Écouler le millésime 2007
Sur l'AOC Bordeaux, les magasins de Système U proposent de plus en plus de marques distributeurs, avec des prix essentiellement compris entre 2,5 et 5€ la bouteille. «Nous avons une politique plus orientée vers les châteaux que vers le négoce», indique Emmanuel Podevin, qui attend «une baisse de 20% des prix de gros cette année pour revenir dans un bon équilibre de marché». Même s'il assure avoir des niveaux de stocks raisonnables, le chef de produit vin reconnaît la difficulté à vendre un millésime 2007 moins bon mais plus cher que le 2008. «Le millésime 2008 ne sera pas disponible avant un an et demi, il nous faut donc vendre nos stocks rapidement».

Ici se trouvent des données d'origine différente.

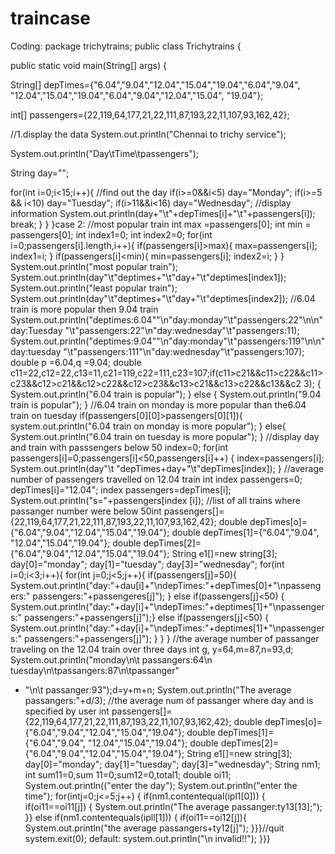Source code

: # traincase
Coding:
package trichytrains;
public class Trichytrains {

 public static void main(String[] args) {
 
 String[] depTimes={"6.04","9.04","12.04","15.04","19.04","6.04","9.04",
 "12.04","15.04","19.04","6.04","9.04","12.04","15.04",
 "19.04"};
 
 int[] passengers={22,119,64,177,21,22,111,87,193,22,11,107,93,162,42};
 
 //1.display the data
 System.out.println("Chennai to trichy service");
 
 System.out.println("Day\tTime\tpassengers");
 
 String day="";
 
 for(int i=0;i<15;i++){
 //find out the day
 if(i>=0&&i<5)
 day="Monday";
 if(i>=5 && i<10)
 day="Tuesday";
 if(i>11&&i<16)
 day="Wednesday";
 //display information
 System.out.println(day+"\t"+depTimes[i]+"\t"+passengers[i]);
 break;
 }
 }
}case 2:
 //most popular train
 int max =passengers[0];
 int min = passengers[0];
 int index1=0;
 int index2=0;
for(int i=0;passengers[i].length,i++){
 if(passengers[i]>max){
 max=passengers[i];
 index1=i;
}
if(passengers[i]<min){
min=passengers[i];
index2=i;
}
}
System.out.println("most popular train");
System.out.println(day"\t"deptimes+"\t"day+"\t"deptimes[index1]);
System.out.println("least popular train");
System.out.println(day"\t"deptimes+"\t"day+"\t"deptimes[index2]);
//6.04 train is more popular then 9.04 train
System.out.println("deptimes:6.04""\n"day:monday"\t"passengers:22"\n\n"day:Tuesday
"\t"passengers:22"\n"day:wednesday"\t"passengers:11);
System.out.println("deptimes:9.04""\n"day:monday"\t"passengers:119"\n\n"day:tuesday
"\t"passengers:111"\n"day:wednesday"\t"passengers:107);
double p =6.04,q =9.04;
double c11=22,c12=22,c13=11,c21=119,c22=111,c23=107;if(c11>c21&&c11>c22&&c11>c23&&c12>c21&&c12>c22&&c12>c23&&c13>c21&&c13>c22&&c13&&c2
3);
{
System.out.println("6.04 train is popular");
}
else
{
System.out.println("9.04 train is popular");
}
//6.04 train on monday is more popular than the6.04 train on tuesday
if(passengers[0][0]>passengers[0][1]){
system.out.println("6.04 train on monday is more popular");
}
else{
System.out.println("6.04 train on tuesday is more popular");
} 
//display day and train with passsengers below 50
index=0;
for(int passengers[i]=0;passengers[i]<50,passengers[i]++)
{
index=passengers[i];
System.out.println(day"\t "depTimes+day+"\t"depTimes[index]);
}
//average number of passengers travelled on 12.04 train
int index passengers=0;
depTimes[i]="12.04";
index passengers=depTimes[i];
System.out.println("s="+passengers[index [i]);
//list of all trains where passanger number were below 50int passengers[]={22,119,64,177,21,22,111,87,193,22,11,107,93,162,42};
double depTimes[o]={"6.04","9.04","12.04","15.04","19.04"};
double depTimes[1]={"6.04","9.04", "12.04","15.04","19.04"};
double depTimes[2]={"6.04","9.04","12.04","15.04","19.04"};
String e1[]=new string[3];
day[0]="monday";
day[1]="tuesday";
day[3]="wednesday";
for(int i=0;i<3;i++){
for(int j=0;j<5;j++){
if(passengers[j]=50){
System.out.println("day:"+dau[i]+"\ndepTimes:"+depTimes[0]+"\npassengers:"
passengers:"+passengeres[j]");
}
else if(passengers[j]<50)
{
System.out.println("day:"+day[i]+"\ndepTimes:"+deptimes[1]+"\npassengers:"
passengers:"+passengers[j]");}
else if(passengers[j]<50)
{
System.out.println("day:"+day[i]+"\ndepTimes:"+deptimes[1]+"\npassengers:"
passengers:"+passengers[j]");
}
}
}
//the average number of passanger traveling on the 12.04 train over three days
int g, y=64,m=87,n=93,d;
System.out.println("monday\n\t passangers:64\n tuesday\n\tpassangers:87\n\tpassanger"
+ "\n\t passanger:93");d=y+m+n;
System.out.println("The average passangers:"+d/3);
//the average num of passanger where day and is specified by user
int passengers[]={22,119,64,177,21,22,111,87,193,22,11,107,93,162,42};
double depTimes[o]={"6.04","9.04","12.04","15.04","19.04"};
double depTimes[1]={"6.04","9.04", "12.04","15.04","19.04"};
double depTimes[2]={"6.04","9.04","12.04","15.04","19.04"};
String e1[]=new string[3];
day[0]="monday";
day[1]="tuesday";
day[3]="wednesday";
String nm1;
int sum11=0,sum 11=0;sum12=0,total1;
double oi11;
System.out.println(("enter the day");
System.out.println("enter the time");
for(intj=0;j<=5;j++)
{
if(nm1.contentequal(ipl1[0]))
{
if(oi11==oi11[j])
{
System.out.println("The average passanger:ty13[13];");
}}
else if(nm1.contentequals(ipll[1]))
{
if(oi11==oi12[j]){
System.out.println("the average passangers+ty12[j]");
}}}//quit
system.exit(0);
default:
system.out.println("\n invalid!!");
}}}
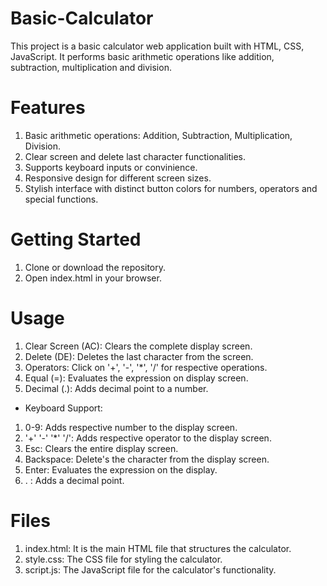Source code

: # Basic-Calculator
This project is a basic calculator web application built with HTML, CSS, JavaScript. It performs basic arithmetic operations like addition, subtraction, multiplication and division.
# Features
1. Basic arithmetic operations: Addition, Subtraction, Multiplication, Division.
2. Clear screen and delete last character functionalities.
3. Supports keyboard inputs or convinience.
4. Responsive design for different screen sizes.
5. Stylish interface with distinct button colors for numbers, operators and special functions.
# Getting Started
1. Clone or download the repository.
2. Open index.html in your browser.
# Usage
1. Clear Screen (AC): Clears the complete display screen.
2. Delete (DE): Deletes the last character from the screen.
3. Operators: Click on '+', '-', '*', '/' for respective operations.
4. Equal (=): Evaluates the expression on display screen.
5. Decimal (.): Adds decimal point to a number.
* Keyboard Support:
1. 0-9: Adds respective number to the display screen.
2. '+' '-' '*' '/': Adds respective operator to the display screen.
3. Esc: Clears the entire display screen.
4. Backspace: Delete's the character from the display screen.
5. Enter: Evaluates the expression on the display.
6. . : Adds a decimal point.
# Files
1. index.html: It is the main HTML file that structures the calculator.
2. style.css: The CSS file for styling the calculator.
3. script.js: The JavaScript file for the calculator's functionality.
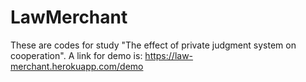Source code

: # LawMerchant 
These are codes for study "The effect of private judgment system on cooperation".
A link for demo is: https://law-merchant.herokuapp.com/demo
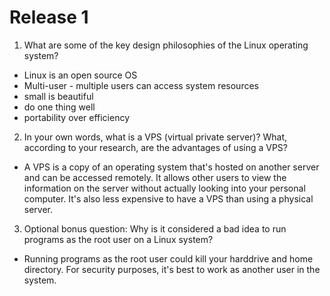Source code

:# Release 1

1. What are some of the key design philosophies of the Linux operating system?
  * Linux is an open source OS
  * Multi-user - multiple users can access system resources
  * small is beautiful
  * do one thing well
  * portability over efficiency
2. In your own words, what is a VPS (virtual private server)? What, according to your research, are the advantages of using a VPS?
  * A VPS is a copy of an operating system that's hosted on another server and can be accessed remotely. It allows other users to view the information on the server without actually looking into your personal computer. It's also less expensive to have a VPS than using a physical server.
3. Optional bonus question: Why is it considered a bad idea to run programs as the root user on a Linux system?
* Running programs as the root user could kill your harddrive and home directory. For security purposes, it's best to work as another user in the system.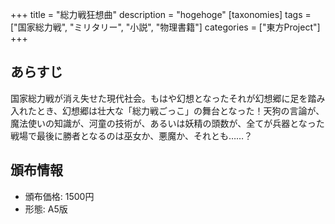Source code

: +++
title = "総力戦狂想曲"
description = "hogehoge"
[taxonomies]
tags = ["国家総力戦", "ミリタリー", "小説", "物理書籍"]
categories = ["東方Project"]
+++

## あらすじ

国家総力戦が消え失せた現代社会。もはや幻想となったそれが幻想郷に足を踏み入れたとき、幻想郷は壮大な「総力戦ごっこ」の舞台となった！天狗の言論が、魔法使いの知識が、河童の技術が、あるいは妖精の頭数が、全てが兵器となった戦場で最後に勝者となるのは巫女か、悪魔か、それとも……？

## 頒布情報

* 頒布価格: 1500円
* 形態: A5版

Intempéries. 12.000ha de vignes dévastés par la grêle
Les Graves et l'Entre-deux-Mers ont été particulièrement touchés par une tempête de grêle les 11 et 13mai . Certaines exploitations sont entièrement dévastées.
Il ne manquait plus que ça: les 11 et 13mai, de violents orages de grêle se sont abattus sur la Gironde, dévastant 12.000ha de vignes. «Les Graves et l'Entre-deux-Mers sont particulièrement touchés, ainsi que le Sud Médoc, le Cubzagais et l'Est de Saint-Emilion jusqu'à Castillon, indique Natacha Elia, coordinatrice des conseillers viticoles à la Chambre d'agriculture de la Gironde. Pour beaucoup de vignerons, entre 50 et 80% des propriétés ont connu des dégâts. Environ 1.000ha de vignes sont complètement détruits». Seulement un tiers des viticulteurs sont assurés contre la grêle. Une réunion s'est tenue le 25mai à la chambre d'agriculture de Gironde pour apporter un soutien à ceux qui n'étaient pas couverts contre ce risque. «Les organismes financiers, sociaux et fiscaux se sont mis d'accord pour accorder des facilités de paiement», déclare Natacha Elia.